[Supplied material]
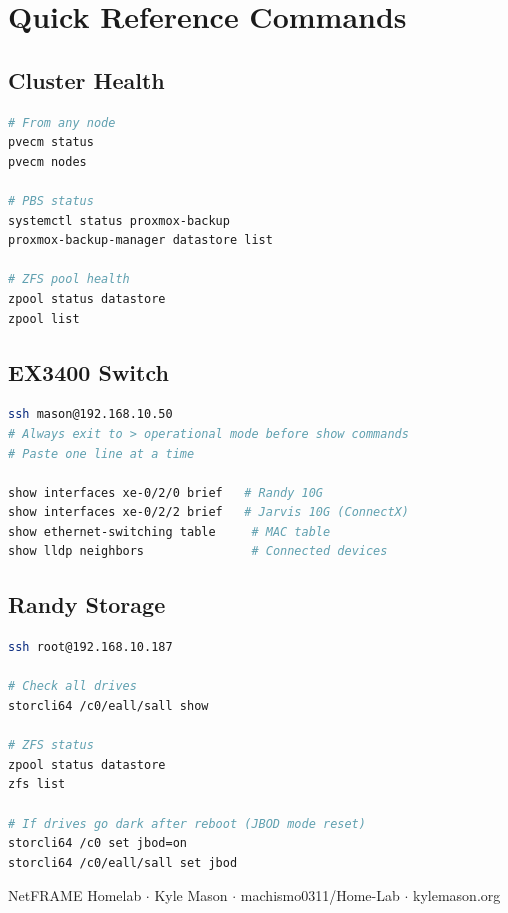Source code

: \documentclass[11pt,letterpaper]{article}
\begin{document}
\section{Quick Reference Commands}

\subsection{Cluster Health}

\begin{lstlisting}[language=bash]
# From any node
pvecm status
pvecm nodes

# PBS status
systemctl status proxmox-backup
proxmox-backup-manager datastore list

# ZFS pool health
zpool status datastore
zpool list
\end{lstlisting}

\subsection{EX3400 Switch}

\begin{lstlisting}[language=bash]
ssh mason@192.168.10.50
# Always exit to > operational mode before show commands
# Paste one line at a time

show interfaces xe-0/2/0 brief   # Randy 10G
show interfaces xe-0/2/2 brief   # Jarvis 10G (ConnectX)
show ethernet-switching table     # MAC table
show lldp neighbors               # Connected devices
\end{lstlisting}

\subsection{Randy Storage}

\begin{lstlisting}[language=bash]
ssh root@192.168.10.187

# Check all drives
storcli64 /c0/eall/sall show

# ZFS status
zpool status datastore
zfs list

# If drives go dark after reboot (JBOD mode reset)
storcli64 /c0 set jbod=on
storcli64 /c0/eall/sall set jbod
\end{lstlisting}

\vfill
\begin{center}
\small\color{cmtgray}
NetFRAME Homelab $\cdot$ Kyle Mason $\cdot$ machismo0311/Home-Lab $\cdot$ kylemason.org
\end{center}
\end{document}
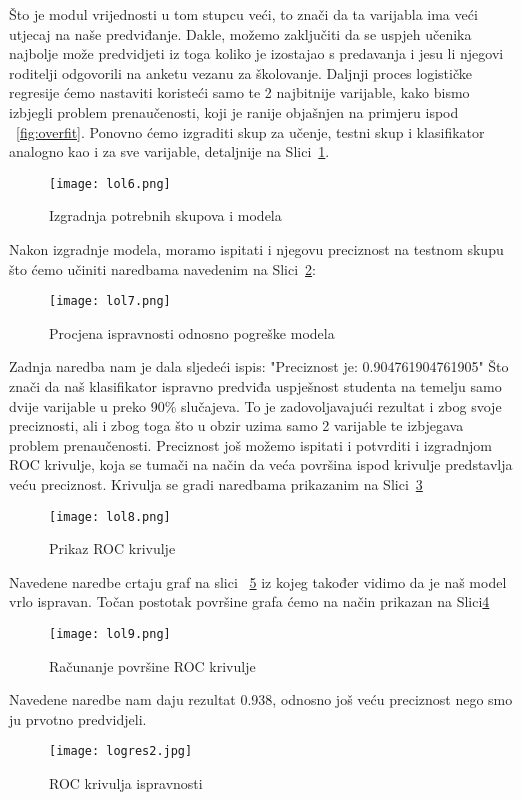 \documentclass[times, utf8, zavrsni, numeric]{fer}
\begin{document}
Što je modul vrijednosti u tom stupcu veći, to znači da ta varijabla ima veći utjecaj na naše predviđanje. Dakle, možemo zaključiti da se uspjeh učenika najbolje može predvidjeti iz toga koliko je izostajao s predavanja i jesu li njegovi roditelji odgovorili na anketu vezanu za školovanje. Daljnji proces logističke regresije ćemo nastaviti koristeći samo te 2 najbitnije varijable, kako bismo izbjegli problem prenaučenosti, koji je ranije objašnjen na primjeru ispod ~\ref{fig:overfit}. Ponovno ćemo izgraditi skup za učenje, testni skup i klasifikator analogno kao i za sve varijable, detaljnije na Slici~\ref{fig:lol6}.
\begin{figure}[H]
\centering
\texttt{[image: lol6.png]}
\caption{Izgradnja potrebnih skupova i modela}
\label{fig:lol6}
\end{figure}
Nakon izgradnje modela, moramo ispitati i njegovu preciznost na testnom skupu što ćemo učiniti naredbama navedenim na Slici~\ref{fig:lol7}:
\begin{figure}[H]
\centering
\texttt{[image: lol7.png]}
\caption{Procjena ispravnosti odnosno pogreške modela}
\label{fig:lol7}
\end{figure}


Zadnja naredba nam je dala sljedeći ispis:
"Preciznost je:  0.904761904761905"
Što znači da naš klasifikator ispravno predviđa uspješnost studenta na temelju samo dvije varijable u preko 90\% slučajeva. To je zadovoljavajući rezultat i zbog svoje preciznosti, ali i zbog toga što u obzir uzima samo 2 varijable te izbjegava problem prenaučenosti. Preciznost još možemo ispitati i potvrditi i izgradnjom ROC krivulje, koja se tumači na način da veća površina ispod krivulje predstavlja veću preciznost. Krivulja se gradi naredbama prikazanim na Slici~\ref{fig:lol8}
\begin{figure}[H]
\centering
\texttt{[image: lol8.png]}
\caption{Prikaz ROC krivulje}
\label{fig:lol8}
\end{figure}

Navedene naredbe crtaju graf na slici ~\ref{fig:logres2} iz kojeg također vidimo da je naš model vrlo ispravan. Točan postotak površine grafa ćemo na način prikazan na Slici\ref{fig:lol9}
\begin{figure}[H]
\centering
\texttt{[image: lol9.png]}
\caption{Računanje površine ROC krivulje}
\label{fig:lol9}
\end{figure}

Navedene naredbe nam daju rezultat 0.938, odnosno još veću preciznost nego smo ju prvotno predvidjeli. 
\begin{figure}[H]
\centering
\texttt{[image: logres2.jpg]}
\caption{ROC krivulja ispravnosti}
\label{fig:logres2}
\end{figure}
\end{document}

[Exercise requirements] Each line of the data should be printed again exactly. Please leave pictures out.

[Task solution]
Source code

: \documentclass[11pt,letterpaper]{article}
\begin{document}
\section{Quick Reference Commands}

\subsection{Cluster Health}

\begin{lstlisting}[language=bash]
# From any node
pvecm status
pvecm nodes

# PBS status
systemctl status proxmox-backup
proxmox-backup-manager datastore list

# ZFS pool health
zpool status datastore
zpool list
\end{lstlisting}

\subsection{EX3400 Switch}

\begin{lstlisting}[language=bash]
ssh mason@192.168.10.50
# Always exit to > operational mode before show commands
# Paste one line at a time

show interfaces xe-0/2/0 brief   # Randy 10G
show interfaces xe-0/2/2 brief   # Jarvis 10G (ConnectX)
show ethernet-switching table     # MAC table
show lldp neighbors               # Connected devices
\end{lstlisting}

\subsection{Randy Storage}

\begin{lstlisting}[language=bash]
ssh root@192.168.10.187

# Check all drives
storcli64 /c0/eall/sall show

# ZFS status
zpool status datastore
zfs list

# If drives go dark after reboot (JBOD mode reset)
storcli64 /c0 set jbod=on
storcli64 /c0/eall/sall set jbod
\end{lstlisting}

\vfill
\begin{center}
\small\color{cmtgray}
NetFRAME Homelab $\cdot$ Kyle Mason $\cdot$ machismo0311/Home-Lab $\cdot$ kylemason.org
\end{center}
\end{document}
 \documentclass[times, utf8, zavrsni, numeric]{fer}
\begin{document}
Što je modul vrijednosti u tom stupcu veći, to znači da ta varijabla ima veći utjecaj na naše predviđanje. Dakle, možemo zaključiti da se uspjeh učenika najbolje može predvidjeti iz toga koliko je izostajao s predavanja i jesu li njegovi roditelji odgovorili na anketu vezanu za školovanje. Daljnji proces logističke regresije ćemo nastaviti koristeći samo te 2 najbitnije varijable, kako bismo izbjegli problem prenaučenosti, koji je ranije objašnjen na primjeru ispod ~\ref{fig:overfit}. Ponovno ćemo izgraditi skup za učenje, testni skup i klasifikator analogno kao i za sve varijable, detaljnije na Slici~\ref{fig:lol6}.
\begin{figure}[H]
\centering
\texttt{[image: lol6.png]}
\caption{Izgradnja potrebnih skupova i modela}
\label{fig:lol6}
\end{figure}
Nakon izgradnje modela, moramo ispitati i njegovu preciznost na testnom skupu što ćemo učiniti naredbama navedenim na Slici~\ref{fig:lol7}:
\begin{figure}[H]
\centering
\texttt{[image: lol7.png]}
\caption{Procjena ispravnosti odnosno pogreške modela}
\label{fig:lol7}
\end{figure}


Zadnja naredba nam je dala sljedeći ispis:
"Preciznost je:  0.904761904761905"
Što znači da naš klasifikator ispravno predviđa uspješnost studenta na temelju samo dvije varijable u preko 90\% slučajeva. To je zadovoljavajući rezultat i zbog svoje preciznosti, ali i zbog toga što u obzir uzima samo 2 varijable te izbjegava problem prenaučenosti. Preciznost još možemo ispitati i potvrditi i izgradnjom ROC krivulje, koja se tumači na način da veća površina ispod krivulje predstavlja veću preciznost. Krivulja se gradi naredbama prikazanim na Slici~\ref{fig:lol8}
\begin{figure}[H]
\centering
\texttt{[image: lol8.png]}
\caption{Prikaz ROC krivulje}
\label{fig:lol8}
\end{figure}

Navedene naredbe crtaju graf na slici ~\ref{fig:logres2} iz kojeg također vidimo da je naš model vrlo ispravan. Točan postotak površine grafa ćemo na način prikazan na Slici\ref{fig:lol9}
\begin{figure}[H]
\centering
\texttt{[image: lol9.png]}
\caption{Računanje površine ROC krivulje}
\label{fig:lol9}
\end{figure}

Navedene naredbe nam daju rezultat 0.938, odnosno još veću preciznost nego smo ju prvotno predvidjeli. 
\begin{figure}[H]
\centering
\texttt{[image: logres2.jpg]}
\caption{ROC krivulja ispravnosti}
\label{fig:logres2}
\end{figure}
\end{document}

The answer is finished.